We are learning rapidly these days. These are the days of humanity's passion and pilgrimage. The soul of humanity is passing along the dusty roads of Palestine, for the healing of its own weaknesses, the casting out of its own demons. One who is not carrying a part of the world burdens now, as well as his personal pack, seems forgotten of the gods. It has come to many of us that we dare not take more than a glimpse of our own allotted happiness—that we may not have more than a touch of the beloved's hand in these days of parturition everywhere.
But personally and nationally we shall come to that significant crossing where nothing else can be taken from us, where death seems the highest boon, and Master Pain has driven home his most pointed shaft.
That is the moment of laughter. Driven to the last ditch we turn and laugh. That is the moment of our expansion for a new kind of heroism. One builds from that deep hour.
The ultimate secret is not to identify oneself with that which changes. When these objects shift or break down, or some one takes them away, we suffer the old savage rent. The day comes when we disentangle from the final mesh of possession—cease the idolatry of things; then, and only then, are we rich—possessing the spirit and essence of all things, tallying the universe within according to its objective arrangements with the universe without.
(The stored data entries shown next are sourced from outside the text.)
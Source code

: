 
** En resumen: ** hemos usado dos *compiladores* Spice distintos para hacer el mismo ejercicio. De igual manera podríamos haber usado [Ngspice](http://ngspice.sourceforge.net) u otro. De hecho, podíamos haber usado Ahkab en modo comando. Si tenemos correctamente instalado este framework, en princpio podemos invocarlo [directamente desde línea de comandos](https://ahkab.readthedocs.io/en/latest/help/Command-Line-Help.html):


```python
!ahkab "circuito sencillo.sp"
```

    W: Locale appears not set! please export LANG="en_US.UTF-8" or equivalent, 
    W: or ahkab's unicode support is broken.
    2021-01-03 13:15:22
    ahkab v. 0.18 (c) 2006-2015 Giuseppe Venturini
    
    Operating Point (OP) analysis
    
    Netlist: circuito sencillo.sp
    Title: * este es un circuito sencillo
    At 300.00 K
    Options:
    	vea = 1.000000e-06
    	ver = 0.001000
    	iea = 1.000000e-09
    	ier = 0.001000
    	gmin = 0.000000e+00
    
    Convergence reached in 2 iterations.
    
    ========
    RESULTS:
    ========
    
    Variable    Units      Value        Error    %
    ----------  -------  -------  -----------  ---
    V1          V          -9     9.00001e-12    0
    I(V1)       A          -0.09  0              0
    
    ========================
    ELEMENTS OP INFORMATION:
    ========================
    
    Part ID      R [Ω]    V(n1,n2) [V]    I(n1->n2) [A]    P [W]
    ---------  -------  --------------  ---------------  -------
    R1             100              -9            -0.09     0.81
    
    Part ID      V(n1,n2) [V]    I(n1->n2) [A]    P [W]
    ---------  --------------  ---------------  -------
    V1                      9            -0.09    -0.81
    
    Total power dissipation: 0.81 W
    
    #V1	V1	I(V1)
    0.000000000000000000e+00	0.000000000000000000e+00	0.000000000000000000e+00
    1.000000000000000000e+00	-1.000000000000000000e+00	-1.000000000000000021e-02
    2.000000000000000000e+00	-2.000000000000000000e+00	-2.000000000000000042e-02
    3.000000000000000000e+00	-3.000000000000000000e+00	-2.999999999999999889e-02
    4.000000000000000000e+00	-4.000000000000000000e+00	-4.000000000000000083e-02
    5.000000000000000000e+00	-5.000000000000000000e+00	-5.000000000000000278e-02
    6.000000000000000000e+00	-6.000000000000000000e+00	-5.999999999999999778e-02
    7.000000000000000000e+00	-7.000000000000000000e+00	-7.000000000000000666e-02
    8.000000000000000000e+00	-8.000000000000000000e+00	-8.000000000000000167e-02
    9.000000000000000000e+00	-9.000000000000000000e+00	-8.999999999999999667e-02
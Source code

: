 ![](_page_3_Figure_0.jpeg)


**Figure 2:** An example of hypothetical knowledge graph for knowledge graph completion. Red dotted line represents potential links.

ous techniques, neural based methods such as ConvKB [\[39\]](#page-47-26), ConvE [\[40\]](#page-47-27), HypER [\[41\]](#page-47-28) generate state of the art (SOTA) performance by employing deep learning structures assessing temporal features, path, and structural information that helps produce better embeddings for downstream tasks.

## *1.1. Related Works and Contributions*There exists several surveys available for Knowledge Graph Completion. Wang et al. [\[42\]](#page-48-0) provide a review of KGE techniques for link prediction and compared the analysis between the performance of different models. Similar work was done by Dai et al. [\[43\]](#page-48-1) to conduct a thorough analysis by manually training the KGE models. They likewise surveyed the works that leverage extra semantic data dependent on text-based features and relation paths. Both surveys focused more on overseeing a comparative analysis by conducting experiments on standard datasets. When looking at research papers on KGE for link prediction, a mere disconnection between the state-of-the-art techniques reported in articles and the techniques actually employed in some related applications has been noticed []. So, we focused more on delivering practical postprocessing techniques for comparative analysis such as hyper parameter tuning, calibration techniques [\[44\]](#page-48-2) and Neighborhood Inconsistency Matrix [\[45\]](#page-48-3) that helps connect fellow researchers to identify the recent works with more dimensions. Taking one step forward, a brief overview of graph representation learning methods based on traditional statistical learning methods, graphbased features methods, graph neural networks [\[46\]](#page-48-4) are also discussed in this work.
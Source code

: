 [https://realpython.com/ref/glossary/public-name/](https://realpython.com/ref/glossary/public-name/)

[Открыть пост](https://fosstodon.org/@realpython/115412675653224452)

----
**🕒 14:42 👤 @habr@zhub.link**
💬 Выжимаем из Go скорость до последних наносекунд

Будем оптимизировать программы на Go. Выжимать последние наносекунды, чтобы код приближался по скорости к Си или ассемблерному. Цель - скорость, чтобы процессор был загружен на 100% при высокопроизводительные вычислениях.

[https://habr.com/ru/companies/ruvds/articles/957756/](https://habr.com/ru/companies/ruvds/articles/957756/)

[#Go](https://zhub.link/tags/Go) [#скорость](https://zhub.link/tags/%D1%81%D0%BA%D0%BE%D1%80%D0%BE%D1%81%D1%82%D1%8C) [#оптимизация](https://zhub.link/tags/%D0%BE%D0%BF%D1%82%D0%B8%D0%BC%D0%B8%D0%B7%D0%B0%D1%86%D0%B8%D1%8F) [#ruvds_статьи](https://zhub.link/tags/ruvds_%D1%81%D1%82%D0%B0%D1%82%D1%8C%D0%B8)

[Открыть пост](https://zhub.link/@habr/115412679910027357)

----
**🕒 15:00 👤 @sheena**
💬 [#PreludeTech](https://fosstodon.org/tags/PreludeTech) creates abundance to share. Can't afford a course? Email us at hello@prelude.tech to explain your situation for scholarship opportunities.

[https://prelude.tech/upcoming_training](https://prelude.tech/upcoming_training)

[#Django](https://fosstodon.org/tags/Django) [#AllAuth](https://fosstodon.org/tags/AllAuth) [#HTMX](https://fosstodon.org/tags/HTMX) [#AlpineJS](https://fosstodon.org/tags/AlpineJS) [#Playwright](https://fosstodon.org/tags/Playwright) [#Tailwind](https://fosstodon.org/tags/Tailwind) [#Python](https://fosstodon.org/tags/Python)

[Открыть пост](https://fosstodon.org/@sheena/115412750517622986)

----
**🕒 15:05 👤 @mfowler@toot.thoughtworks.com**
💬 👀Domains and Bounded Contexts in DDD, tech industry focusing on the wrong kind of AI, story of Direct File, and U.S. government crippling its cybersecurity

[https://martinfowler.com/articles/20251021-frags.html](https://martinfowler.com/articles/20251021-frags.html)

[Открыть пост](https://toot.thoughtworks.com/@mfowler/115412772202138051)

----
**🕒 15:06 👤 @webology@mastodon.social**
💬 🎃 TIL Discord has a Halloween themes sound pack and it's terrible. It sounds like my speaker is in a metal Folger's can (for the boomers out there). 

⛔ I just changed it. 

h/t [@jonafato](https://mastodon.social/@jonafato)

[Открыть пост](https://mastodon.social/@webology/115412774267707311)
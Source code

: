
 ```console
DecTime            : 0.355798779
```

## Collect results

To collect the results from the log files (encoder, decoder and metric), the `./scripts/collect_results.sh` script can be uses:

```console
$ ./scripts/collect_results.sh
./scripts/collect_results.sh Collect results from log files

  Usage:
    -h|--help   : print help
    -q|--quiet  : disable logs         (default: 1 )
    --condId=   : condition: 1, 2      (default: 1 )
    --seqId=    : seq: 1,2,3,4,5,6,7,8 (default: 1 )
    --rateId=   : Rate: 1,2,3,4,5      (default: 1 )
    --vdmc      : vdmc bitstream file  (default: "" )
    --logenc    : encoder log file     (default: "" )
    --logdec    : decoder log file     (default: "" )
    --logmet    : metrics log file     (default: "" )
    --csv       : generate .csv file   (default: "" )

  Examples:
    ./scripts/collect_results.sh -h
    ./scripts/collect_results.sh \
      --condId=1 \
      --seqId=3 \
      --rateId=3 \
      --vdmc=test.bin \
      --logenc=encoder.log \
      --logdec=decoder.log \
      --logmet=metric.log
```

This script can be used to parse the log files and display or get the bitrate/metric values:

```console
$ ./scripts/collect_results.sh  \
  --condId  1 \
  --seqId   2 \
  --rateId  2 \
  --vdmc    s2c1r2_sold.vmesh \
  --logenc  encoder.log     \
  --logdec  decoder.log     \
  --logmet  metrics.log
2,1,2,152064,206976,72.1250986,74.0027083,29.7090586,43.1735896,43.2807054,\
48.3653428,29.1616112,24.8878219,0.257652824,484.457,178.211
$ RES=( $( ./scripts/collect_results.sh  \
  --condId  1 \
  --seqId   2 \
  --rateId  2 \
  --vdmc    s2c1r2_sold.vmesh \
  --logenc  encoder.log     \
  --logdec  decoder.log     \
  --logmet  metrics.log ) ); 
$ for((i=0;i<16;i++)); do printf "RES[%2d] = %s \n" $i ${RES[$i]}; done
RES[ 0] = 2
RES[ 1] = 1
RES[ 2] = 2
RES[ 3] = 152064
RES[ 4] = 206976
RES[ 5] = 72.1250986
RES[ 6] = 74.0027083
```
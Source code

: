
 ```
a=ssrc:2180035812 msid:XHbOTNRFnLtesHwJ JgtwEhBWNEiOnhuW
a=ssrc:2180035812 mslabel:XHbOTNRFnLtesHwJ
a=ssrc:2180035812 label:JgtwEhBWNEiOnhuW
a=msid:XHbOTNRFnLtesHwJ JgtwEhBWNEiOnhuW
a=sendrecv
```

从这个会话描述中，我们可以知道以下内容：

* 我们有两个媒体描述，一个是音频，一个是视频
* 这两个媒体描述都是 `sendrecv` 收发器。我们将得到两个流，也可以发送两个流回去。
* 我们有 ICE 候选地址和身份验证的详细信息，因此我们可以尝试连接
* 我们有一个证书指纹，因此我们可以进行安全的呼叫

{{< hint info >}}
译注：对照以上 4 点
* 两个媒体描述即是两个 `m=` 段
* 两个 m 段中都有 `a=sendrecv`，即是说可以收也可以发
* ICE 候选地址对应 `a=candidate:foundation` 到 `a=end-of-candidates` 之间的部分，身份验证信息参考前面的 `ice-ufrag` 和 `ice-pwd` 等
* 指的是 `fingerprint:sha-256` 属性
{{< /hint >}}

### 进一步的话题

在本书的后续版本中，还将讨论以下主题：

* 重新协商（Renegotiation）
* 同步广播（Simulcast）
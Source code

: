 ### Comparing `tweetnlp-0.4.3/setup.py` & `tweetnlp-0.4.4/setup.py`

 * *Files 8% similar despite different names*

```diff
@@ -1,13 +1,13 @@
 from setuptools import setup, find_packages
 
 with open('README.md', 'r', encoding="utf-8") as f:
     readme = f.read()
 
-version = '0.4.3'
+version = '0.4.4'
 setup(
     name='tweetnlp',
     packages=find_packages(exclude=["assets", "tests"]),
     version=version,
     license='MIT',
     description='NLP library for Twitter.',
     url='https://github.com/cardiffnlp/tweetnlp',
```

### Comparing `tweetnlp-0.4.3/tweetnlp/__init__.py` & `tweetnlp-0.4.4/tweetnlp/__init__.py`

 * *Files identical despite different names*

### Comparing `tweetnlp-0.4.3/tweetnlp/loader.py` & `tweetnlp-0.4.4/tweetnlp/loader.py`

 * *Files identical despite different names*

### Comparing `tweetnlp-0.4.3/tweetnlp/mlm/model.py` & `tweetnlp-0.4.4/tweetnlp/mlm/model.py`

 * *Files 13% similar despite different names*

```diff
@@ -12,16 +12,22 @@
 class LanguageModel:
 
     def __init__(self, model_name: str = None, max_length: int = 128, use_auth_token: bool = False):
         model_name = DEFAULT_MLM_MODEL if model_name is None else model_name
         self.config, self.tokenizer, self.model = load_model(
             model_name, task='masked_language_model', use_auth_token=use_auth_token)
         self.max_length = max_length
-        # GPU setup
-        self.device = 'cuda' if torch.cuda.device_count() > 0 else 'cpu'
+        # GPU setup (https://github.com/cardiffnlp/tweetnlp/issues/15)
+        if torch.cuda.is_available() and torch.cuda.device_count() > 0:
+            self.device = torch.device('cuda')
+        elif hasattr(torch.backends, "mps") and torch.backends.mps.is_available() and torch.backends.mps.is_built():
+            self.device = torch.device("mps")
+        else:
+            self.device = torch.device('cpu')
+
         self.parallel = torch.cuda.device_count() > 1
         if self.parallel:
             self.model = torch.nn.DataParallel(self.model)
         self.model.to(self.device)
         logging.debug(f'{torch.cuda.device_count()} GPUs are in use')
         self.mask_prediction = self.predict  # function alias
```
Finally, to master the world, one must learn actually to enjoy the mutation of material things, as one of an audience watches the movements on the stage. No longer torn here and there in the small fury of detached affairs, one laughs richly at the progress of the Play. Possessing the spirit of all things within, he realises that nothing he has can really be taken away. No longer identifying himself with material objects, he is at last in touch with the perfect and changeless archetypes. This dispassion, so difficult to reach, at last extends over all world-forms. One ceases to love bodies; one loves souls. The son at the front, the daughter taken to a different house, the empty seat at the table, crash of finance or romance—all but a passing of symbols—Godspeed and a smile. Bit by bit the valiant reaches that profound and almost divine indifference to the external, having bound himself to the real, the enduring, the inner cosmos.